Этому возрасту — 14–16 лет — свойственно считать себя «умными». Действительно, сверстники Розанова жадно читали, обо всем спрашивали и вообще потенциально были «умные». Им казалось, что взрослые, которые редко брали книгу в руки, а больше играли в карты, кушали и «служили» (область, гимназистам вовсе неизвестная), неизмеримо менее умны, развиты и одухотворены, чем они.
Поэтому Некрасов своим «крепонек лбом» и «ударил по сердцам», сердцам 14–16-летних подростков, гордых и упоенных, восторженных и высокомерных, с такою «неведомою силой». «Теперь-то эти строки уже затасканы, — замечает Розанов, — давно известны и проч., и проч., и проч. Но ведь они когда-то в первый раз сказались, первый раз были услышаны!»
Некрасов говорил так, как говорит улица, простонародье, как говорят дети. В этом причина широкого усвоения его стихов, особенно после его смерти. Он на пятьдесят лет ранее сказал то самое, чем сверху донизу гудела русская печать перед 1905 годом, когда слово «бюрократ» и «бюрократия» стали бранными, «просто и кратко бранными» даже в языке детей. Об этом писали газеты: о том, что «бюрократом» ругаются даже дети и что дети говорят по губерниям и уездам: «Когда же начнут выводить бюрократов?»
Раньше писатели, от Фонвизина и Капниста до Гоголя и «натуральной школы», все же ждали «пробуждения совести» в бюрократе или чтобы его извне как-нибудь «преобразовали». Некрасов же сказал прямо: «Вон!» Это было гораздо проще, решительнее и короче. И история повторила этот возглас, тоже придя к идее «вон», а не «преобразования».
Переехав с семьей брата в Нижний Новгород, Василий попал не только в совсем другой город, но и в гимназию с иным духом и нравами.

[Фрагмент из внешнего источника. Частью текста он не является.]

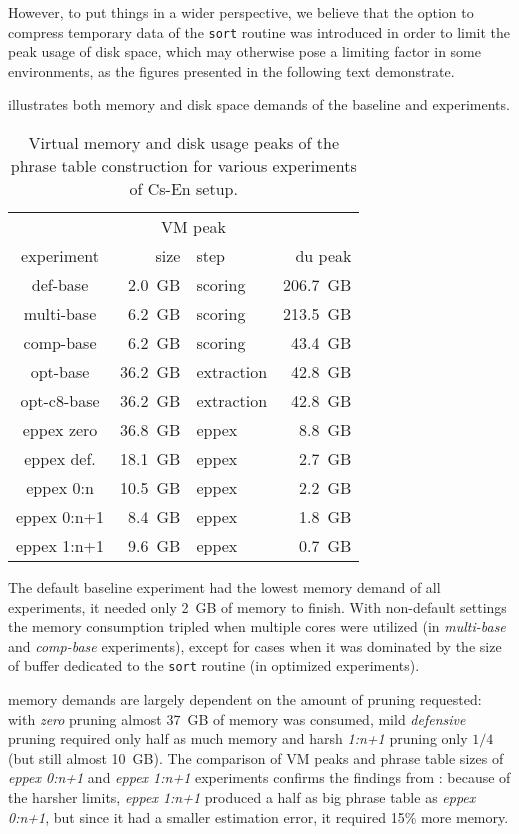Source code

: However, to put things in a wider perspective, we believe that the option to compress temporary data of
the \texttt{sort} routine was introduced in order to limit the peak usage of disk space, which may
otherwise pose a limiting factor in some environments, as the figures presented in the following text
demonstrate.

 illustrates both memory and disk space demands of the baseline
and \eppex{} experiments.

\begin{table}[ht]
\centering
\begin{tabular}{ | c | r l | r | }
\hline
 & \multicolumn{2}{|c|}{VM peak} & \\
experiment & size & step & du peak \\
\hline
\hline
def-base       &  2.0~GB &    scoring & 206.7~GB \\
multi-base     &  6.2~GB &    scoring & 213.5~GB \\
comp-base      &  6.2~GB &    scoring &  43.4~GB \\
opt-base       & 36.2~GB & extraction &  42.8~GB \\
opt-c8-base    & 36.2~GB & extraction &  42.8~GB \\
eppex zero     & 36.8~GB &      eppex &   8.8~GB \\
\hline
eppex def.     & 18.1~GB &      eppex &   2.7~GB \\
eppex 0:n      & 10.5~GB &      eppex &   2.2~GB \\
eppex 0:n+1    &  8.4~GB &      eppex &   1.8~GB \\
eppex 1:n+1    &  9.6~GB &      eppex &   0.7~GB \\
\hline
\end{tabular}
\caption{\label{cs-en-wmt13-vm-and-disk-usage-peaks}
Virtual memory and disk usage peaks of the phrase table construction for various experiments of Cs-En setup.}
\end{table}

The default baseline experiment had the lowest memory demand of all experiments, it needed only 2~GB
of memory to finish.
With non-default settings the memory consumption tripled when multiple cores were utilized (in \emph{multi-base}
and \emph{comp-base} experiments), except for cases when it was dominated by the size of buffer dedicated
to the \texttt{sort} routine (in optimized experiments).

\Eppex{} memory demands are largely dependent on the amount of pruning requested: with \emph{zero}
pruning almost 37~GB of memory was consumed, mild \emph{defensive} pruning required only half as much
memory and harsh \emph{1:n+1} pruning only $1/4$ (but still almost 10~GB).
The comparison of VM peaks and phrase table sizes of \emph{eppex 0:n+1} and \emph{eppex 1:n+1}
experiments confirms the findings from :
because of the harsher limits, \emph{eppex 1:n+1} produced a half as big phrase table as \emph{eppex 0:n+1},
but since it had a smaller estimation error, it required 15\% more memory.

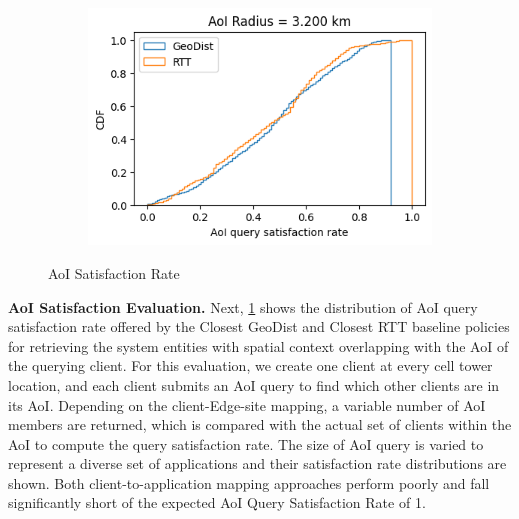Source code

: \begin{figure}
\begin{subfigure}{0.333\textwidth}
  \caption{}
\end{subfigure}%
\begin{subfigure}{0.333\textwidth}
  \centering
  \includegraphics[width=\linewidth]{figures/mechanisms/spatial_ctx_mgmt/aoi_satisfaction_rate_cdf_AOI_3.200_km.png}
  \caption{}
\end{subfigure}
\caption{AoI Satisfaction Rate }
\label{fig:aoi_satisfaction_rate_eval}
\end{figure}

\par \noindent \textbf{AoI Satisfaction Evaluation.} Next, \cref{fig:aoi_satisfaction_rate_eval} shows the distribution of AoI query satisfaction rate offered by the Closest GeoDist and Closest RTT baseline policies for retrieving the system entities with spatial context overlapping with the AoI of the querying client. For this evaluation, we create one client at every cell tower location, and each client submits an AoI query to find which other clients are in its AoI. Depending on the client-Edge-site mapping, a variable number of AoI members are returned, which is compared with the actual set of clients within the AoI to compute the query satisfaction rate. The size of AoI query is varied to represent a diverse set of applications and their satisfaction rate distributions are shown. Both client-to-application mapping approaches perform poorly and fall significantly short of the expected AoI Query Satisfaction Rate of 1.

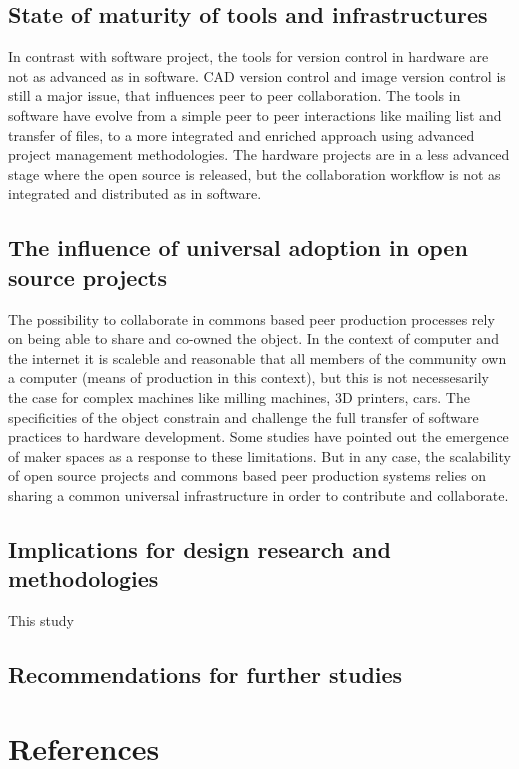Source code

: \documentclass{ICED-Paper}%
\begin{document}
\subsection{State of maturity of tools and infrastructures}
In contrast with software project, the tools for version control in hardware are not as advanced as in software. CAD version control and image version control is still a major issue, that influences peer to peer collaboration. The tools in software have evolve from a simple peer to peer interactions like mailing list and transfer of files, to a more integrated and enriched approach using advanced project management methodologies. The hardware projects are in a less advanced stage where the open source is released, but the collaboration workflow is not as integrated and distributed as in software.
\subsection{The influence of universal adoption in open source projects}
The possibility to collaborate in commons based peer production processes rely on being able to share and co-owned the object. In the context of computer and the internet it is scaleble and reasonable that all members of the community own a computer (means of production in this context), but this  is not necessesarily the case for complex machines like milling machines, 3D printers, cars. The specificities of the object constrain and challenge the full transfer of software practices to hardware development. Some studies have pointed out the emergence of maker spaces as a response to these limitations. But in any case, the scalability of open source projects and commons based peer production systems relies on sharing a common universal infrastructure in order to contribute and collaborate.

\subsection{Implications for design research and methodologies}
This study


\subsection{Recommendations for further studies}

\section*{References}
\end{document}
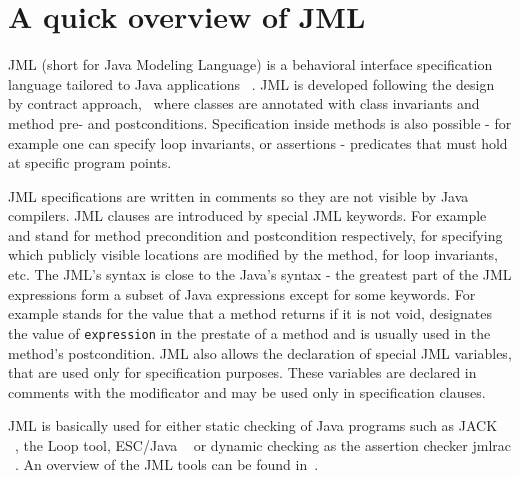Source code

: \section{A quick overview of JML}\label{prelim}
JML (short for Java Modeling Language) is a behavioral interface specification language tailored to Java applications ~\cite{JMLRefMan}. JML is developed 
following the design by contract approach,~\cite{M97oos} where classes are annotated with class invariants and method pre- and postconditions. Specification
inside methods is also possible - for example one can specify loop invariants, or assertions - predicates that must hold at specific program points. 

JML specifications are written in comments so they are not visible by Java compilers. JML clauses are introduced by 
special JML keywords. For example  and  stand for method precondition and postcondition respectively,  for specifying which publicly visible locations are modified by the method,  for loop invariants, etc. The JML's syntax is close to the Java's syntax - the greatest part of the JML expressions form a subset of Java expressions except for some keywords. For example  stands for the value that a method returns if it is not void,  designates the value of \texttt{expression} in the prestate of a method and is usually used in the method's postcondition. JML also allows the declaration of special JML variables, that are used only for specification purposes. 
These variables are declared in comments with the  modificator and may be used only in specification clauses. 

JML is basically used for either static checking of Java programs such as JACK ~\cite{BR02jack}, the Loop tool, ESC/Java ~\cite{escjava} or dynamic checking as the assertion checker jmlrac ~\cite{jmlrac}. An overview of the JML tools can be found in~\cite{BurdyCCEKLLP03}.
     

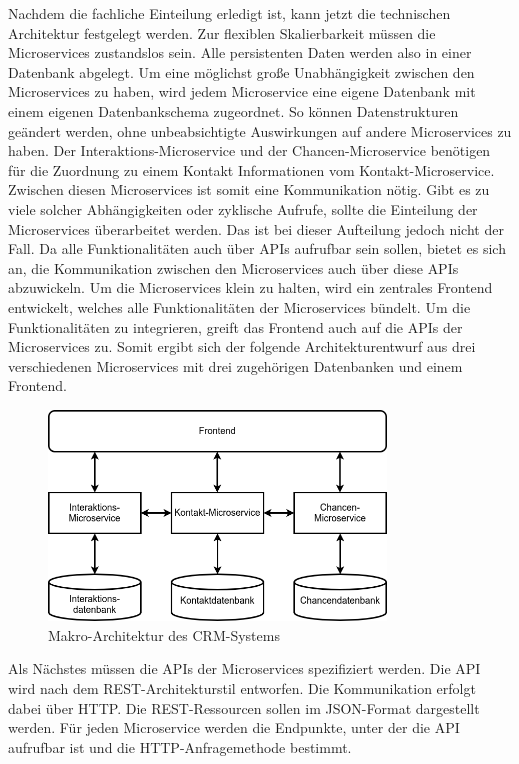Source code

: Nachdem die fachliche Einteilung erledigt ist, kann jetzt die technischen Architektur festgelegt werden. Zur flexiblen Skalierbarkeit müssen die Microservices zustandslos sein. Alle persistenten Daten werden also in einer Datenbank abgelegt. Um eine möglichst große Unabhängigkeit zwischen den Microservices zu haben, wird jedem Microservice eine eigene Datenbank mit einem eigenen Datenbankschema zugeordnet. So können Datenstrukturen geändert werden, ohne unbeabsichtigte Auswirkungen auf andere Microservices zu haben. Der Interaktions-Microservice und der Chancen-Microservice benötigen für die Zuordnung zu einem Kontakt Informationen vom Kontakt-Microservice. Zwischen diesen Microservices ist somit eine Kommunikation nötig. Gibt es zu viele solcher Abhängigkeiten oder zyklische Aufrufe, sollte die Einteilung der Microservices überarbeitet werden. Das ist bei dieser Aufteilung jedoch nicht der Fall. Da alle Funktionalitäten auch über \acp{API} aufrufbar sein sollen, bietet es sich an, die Kommunikation zwischen den Microservices auch über diese \acp{API} abzuwickeln. Um die Microservices klein zu halten, wird ein zentrales Frontend entwickelt, welches alle Funktionalitäten der Microservices bündelt. Um die Funktionalitäten zu integrieren, greift das Frontend auch auf die \acp{API} der Microservices zu. Somit ergibt sich der folgende Architekturentwurf aus drei verschiedenen Microservices mit drei zugehörigen Datenbanken und einem Frontend.

\begin{figure}[H] 
    \centering
    \includegraphics[width=0.8\textwidth]{figures/CRMEntwurf.png}
    \caption{Makro-Architektur des CRM-Systems}
\end{figure}

Als Nächstes müssen die \acp{API} der Microservices spezifiziert werden. Die \ac{API} wird nach dem \ac{REST}-Architekturstil entworfen. Die Kommunikation erfolgt dabei über \ac{HTTP}. Die \ac{REST}-Ressourcen sollen im \ac{JSON}-Format dargestellt werden. Für jeden Microservice werden die Endpunkte, unter der die \ac{API} aufrufbar ist und die HTTP-Anfragemethode bestimmt.

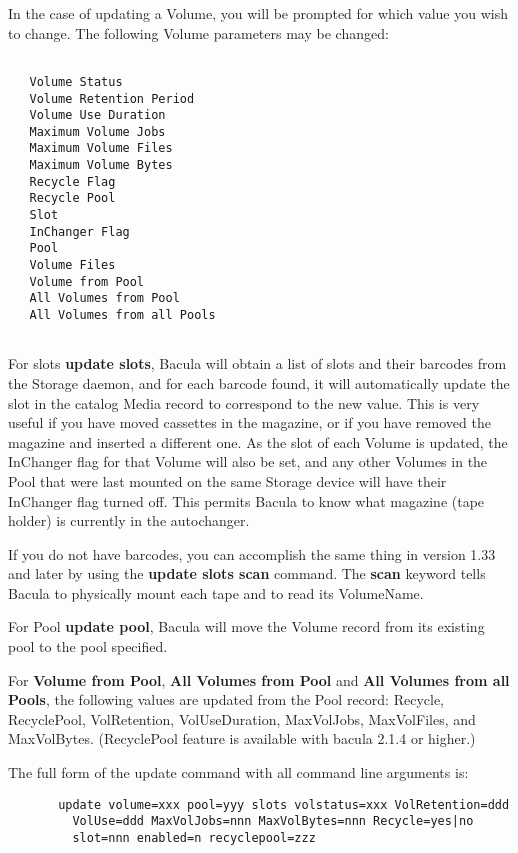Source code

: \begin{description}
In the case of updating a  Volume, you will be prompted for which value you
wish to change.  The following Volume parameters may be changed:  

\footnotesize
\begin{verbatim}
 
   Volume Status
   Volume Retention Period
   Volume Use Duration
   Maximum Volume Jobs
   Maximum Volume Files
   Maximum Volume Bytes
   Recycle Flag
   Recycle Pool
   Slot
   InChanger Flag
   Pool
   Volume Files
   Volume from Pool
   All Volumes from Pool
   All Volumes from all Pools
   
\end{verbatim}
\normalsize

   For slots {\bf update slots}, Bacula will obtain a list of slots and
   their barcodes from the Storage daemon, and for each barcode found, it
   will automatically update the slot in the catalog Media record to
   correspond to the new value.  This is very useful if you have moved
   cassettes in the magazine, or if you have removed the magazine and
   inserted a different one.  As the slot of each Volume is updated, the
   InChanger flag for that Volume will also be set, and any other Volumes
   in the Pool that were last mounted on the same Storage device
   will have their InChanger flag turned off.  This permits
   Bacula to know what magazine (tape holder) is currently in the
   autochanger.

   If you do not have barcodes, you can accomplish the same thing in
   version 1.33 and later by using the {\bf update slots scan} command.
   The {\bf scan} keyword tells Bacula to physically mount each tape and to
   read its VolumeName.

   For Pool {\bf update pool}, Bacula will move the Volume record from its
   existing pool to the pool specified.

   For {\bf Volume from Pool}, {\bf All Volumes from Pool} and {\bf All Volumes
     from all Pools}, the following values are updated from the Pool record:
   Recycle, RecyclePool, VolRetention, VolUseDuration, MaxVolJobs, MaxVolFiles,
   and MaxVolBytes.  (RecyclePool feature is available with bacula 2.1.4 or
   higher.)

   The full form of the update command with all command line arguments is:

\footnotesize
\begin{verbatim}
       update volume=xxx pool=yyy slots volstatus=xxx VolRetention=ddd
         VolUse=ddd MaxVolJobs=nnn MaxVolBytes=nnn Recycle=yes|no
         slot=nnn enabled=n recyclepool=zzz
      

\end{verbatim}
\end{description}
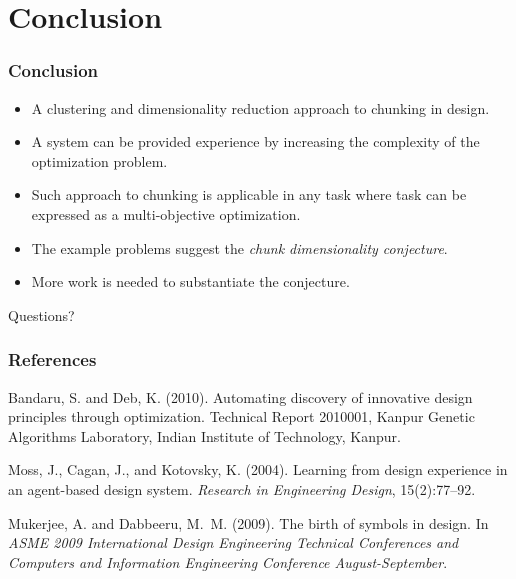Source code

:\documentclass[svgnames, table, smaller]{beamer}
\newcommand{\newblock}{}
\begin{document}
\section{Conclusion}

\begin{frame}
  \frametitle{Conclusion}

  \begin{itemize}
  \item A clustering and dimensionality reduction approach to chunking in
    design.
  \item A system can be provided experience by increasing the complexity 
    of the optimization problem.
  \item Such approach to chunking is applicable in any task where task can
    be expressed as a multi-objective optimization.
  \item The example problems suggest the {\em chunk dimensionality
      conjecture}.
  \item More work is needed to substantiate the conjecture.

\end{itemize}

  

\end{frame}

\begin{frame}
\begin{center}
  Questions?
\end{center}
\end{frame}

 
\begin{frame}[allowframebreaks]
  \frametitle{References}

  \begin{thebibliography}{nevell1984unified}
      Bandaru, S. and Deb, K. (2010).
      \newblock Automating discovery of innovative design principles through
      optimization.
      \newblock Technical Report 2010001, Kanpur Genetic Algorithms Laboratory,
      Indian Institute of Technology, Kanpur.


     Moss, J., Cagan, J., and Kotovsky,
      K. (2004).  \newblock Learning from design experience in an
      agent-based design system.  \newblock {\em Research in Engineering
        Design}, 15(2):77--92.

     Mukerjee, A. and
      Dabbeeru, M.~M. (2009).  \newblock The birth of symbols in design.
      \newblock In {\em ASME 2009 International Design Engineering
        Technical Conferences and Computers and Information Engineering
        Conference August-September}.


  \end{thebibliography}
\end{frame}
\end{document}
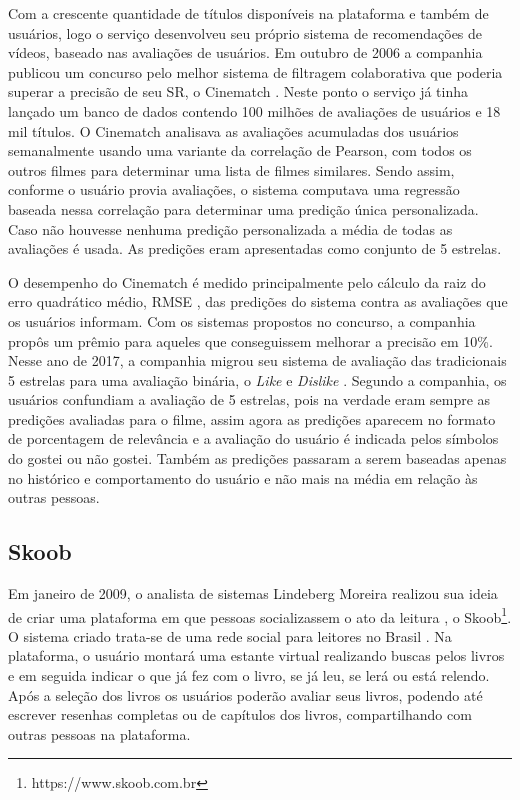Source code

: Com a crescente quantidade de títulos disponíveis na plataforma e também de usuários, logo o serviço desenvolveu seu próprio sistema de recomendações de vídeos, baseado nas avaliações de usuários. Em outubro de 2006 a companhia publicou um concurso pelo melhor sistema de filtragem colaborativa que poderia superar a precisão de seu SR, o Cinematch \citep{bennett2007netflix}. Neste ponto o serviço já tinha lançado um banco de dados contendo 100 milhões de avaliações de usuários e 18 mil títulos. O Cinematch analisava as avaliações acumuladas dos usuários semanalmente usando uma variante da correlação de Pearson, com todos os outros filmes para determinar uma lista de filmes similares. Sendo assim, conforme o usuário provia avaliações, o sistema computava uma regressão baseada nessa correlação para determinar uma predição única personalizada. Caso não houvesse nenhuma predição personalizada a média de todas as avaliações é usada. As predições eram apresentadas como conjunto de 5 estrelas.

O desempenho do Cinematch é medido principalmente pelo cálculo da raiz do erro quadrático médio, \ac{RMSE} \citep{Herlocker:2004:ECF:963770.963772}, das predições do sistema contra as avaliações que os usuários informam. Com os sistemas propostos no concurso, a companhia propôs um prêmio para aqueles que conseguissem melhorar a precisão em 10\%. Nesse ano de 2017, a companhia migrou seu sistema de avaliação das tradicionais 5 estrelas para uma avaliação binária, o \textit{Like} e \textit{Dislike} \citep{ VarietyNetflix:2017}. Segundo a companhia, os usuários confundiam a avaliação de 5 estrelas, pois na verdade eram sempre as predições avaliadas para o filme, assim agora as predições aparecem no formato de porcentagem de relevância e a avaliação do usuário é indicada pelos símbolos do gostei ou não gostei. Também as predições passaram a serem baseadas apenas no histórico e comportamento do usuário e não mais na média em relação às outras pessoas.

\subsection{Skoob}

Em janeiro de 2009, o analista de sistemas Lindeberg Moreira realizou sua ideia de criar uma plataforma em que pessoas socializassem o ato da leitura \citep{SkoobSocializando:2009}, o Skoob\footnote{ https://www.skoob.com.br}. O sistema criado trata-se de uma rede social para leitores no Brasil \citep{SkoobQuemSomos:2017}. Na plataforma, o usuário montará uma estante virtual realizando buscas pelos livros e em seguida indicar o que já fez com o livro, se já leu, se lerá ou está relendo. Após a seleção dos livros os usuários poderão avaliar seus livros, podendo até escrever resenhas completas ou de capítulos dos livros, compartilhando com outras pessoas na plataforma.

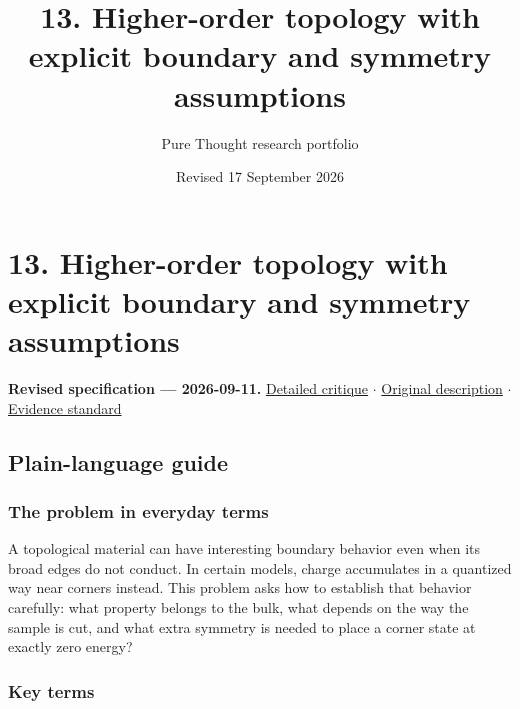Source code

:\documentclass[
  11pt,
]{article}
\title{13. Higher-order topology with explicit boundary and symmetry
assumptions}
\author{Pure Thought research portfolio}
\date{Revised 17 September 2026}
\begin{document}
\maketitle
\thispagestyle{empty}
\clearpage

\section{13. Higher-order topology with explicit boundary and symmetry
assumptions}

\textbf{Revised specification --- 2026-09-11.}
\href{https://github.com/rick-stevens-ai/Pure-Thought/blob/main/reviews/13-Higher-Order-Topological-Insulators.md}{Detailed
critique} \ensuremath{\cdot}
\href{https://github.com/rick-stevens-ai/Pure-Thought/blob/main/archive/original-PRDs/13-Higher-Order-Topological-Insulators.md}{Original
description} \ensuremath{\cdot}
\href{https://github.com/rick-stevens-ai/Pure-Thought/blob/main/reviews/EVIDENCE-STANDARD.md}{Evidence
standard}

\subsection{Plain-language guide}

\subsubsection{The problem in everyday terms}

A topological material can have interesting boundary behavior even when
its broad edges do not conduct. In certain models, charge accumulates in
a quantized way near corners instead. This problem asks how to establish
that behavior carefully: what property belongs to the bulk, what depends
on the way the sample is cut, and what extra symmetry is needed to place
a corner state at exactly zero energy?

\subsubsection{Key terms}
\end{document}

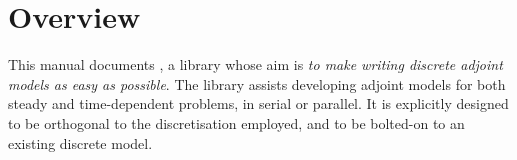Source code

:\chapter*{Overview}

This manual documents \libadjoint, a library whose aim is \emph{to make
writing discrete adjoint models as easy as possible}. The library assists
developing adjoint models for both steady and time-dependent problems,
in serial or parallel. It is explicitly designed to be orthogonal to the
discretisation employed, and to be bolted-on to an existing discrete model.
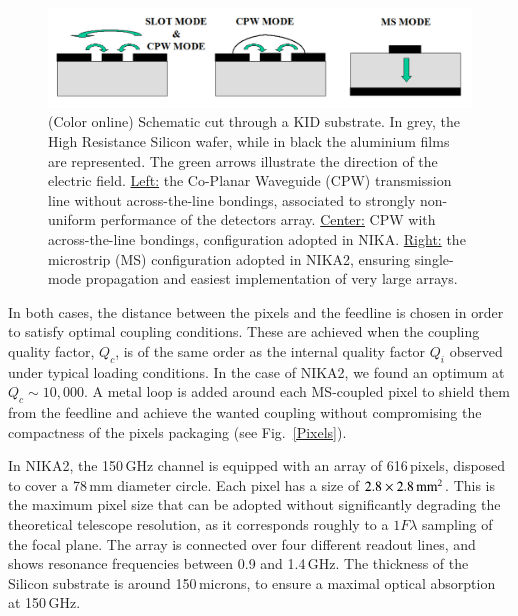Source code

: \documentclass[]{aa} %
\begin{document}
\begin{figure}[h]
   \centering
    \includegraphics[width=.95\linewidth]{CPWvsMS.png}
      \caption{(Color online) Schematic cut through a KID substrate. In grey, the High Resistance Silicon wafer, while in black the aluminium films are represented. The green arrows illustrate the direction of the electric field. \underline{Left:} the Co-Planar Waveguide (CPW) transmission line without across-the-line bondings, associated to strongly non-uniform performance of the detectors array. \underline{Center:} CPW with across-the-line bondings, configuration adopted in NIKA. \underline{Right:} the microstrip (MS) configuration adopted in NIKA2, ensuring single-mode propagation and easiest implementation of very large arrays.}
         \label{CPWvsMS}
\end{figure}

In both cases, the distance between the pixels and the feedline is chosen in order to satisfy optimal coupling conditions. These are achieved when the coupling quality factor, $Q_c$, is of the same order as the internal quality factor $Q_i$ observed under typical loading conditions. In the case of NIKA2, we found an optimum at $Q_c\sim10,000$. A metal loop is added around each MS-coupled pixel to shield them from the feedline and achieve the wanted coupling without compromising the compactness of the pixels packaging (see Fig.~\ref{Pixels}). 

In NIKA2, the 150\,GHz channel is equipped with an array of 616\,pixels, disposed to cover a 78\,mm diameter circle. Each pixel has a size of $2.8\times2.8\textrm{\,mm}^2$. This is the maximum pixel size that can be adopted without significantly degrading the theoretical telescope resolution, as it corresponds roughly to a $1 F \lambda$ sampling of the focal plane. The array is connected over four different readout lines, and shows resonance frequencies between 0.9 and 1.4\,GHz. The thickness of the Silicon substrate is around 150\,microns, to ensure a maximal optical absorption at 150\,GHz. 
\end{document}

Главным источником различия была «близость столицы» (Москвы), до которой от Симбирска, казалось, «три года скачи — не доскачешь». А что такое «столица» в представлении провинциального гимназиста? Это средоточие, где «все делается», все думается раньше других мест России, где ужасно много «тайного», скрываемого и уже решенного, но что пока никому не известно…
Но в одном было безусловное сходство с Симбирском. И здесь Некрасов также заслонял всю русскую литературу. «Отчего Некрасов мне, да и всем, кого я знавал, становился с первого знакомства „родным“? — вопрошает Розанов. — Оттого, что он завязывает связь с ущемленныму нас, с болеющим, страдальческим и загнанным! Это было наше демократическое чувство и социальное положение. Все мы, уже в качестве учеников, были „под прессом“. Как члены семьи, мы были тоже „под прессом“. Семья тогда была суровее сложена, чем теперь, была суше и официальнее» [51] .
После Некрасова и «шестидесятников» было бы невозможно появление «Отцов и детей» Тургенева, замечает Розанов, было бы бессмысленно и неправдоподобно. Уже одна эта частность, по его мнению, искупает все «грехи» освободительного движения XIX века.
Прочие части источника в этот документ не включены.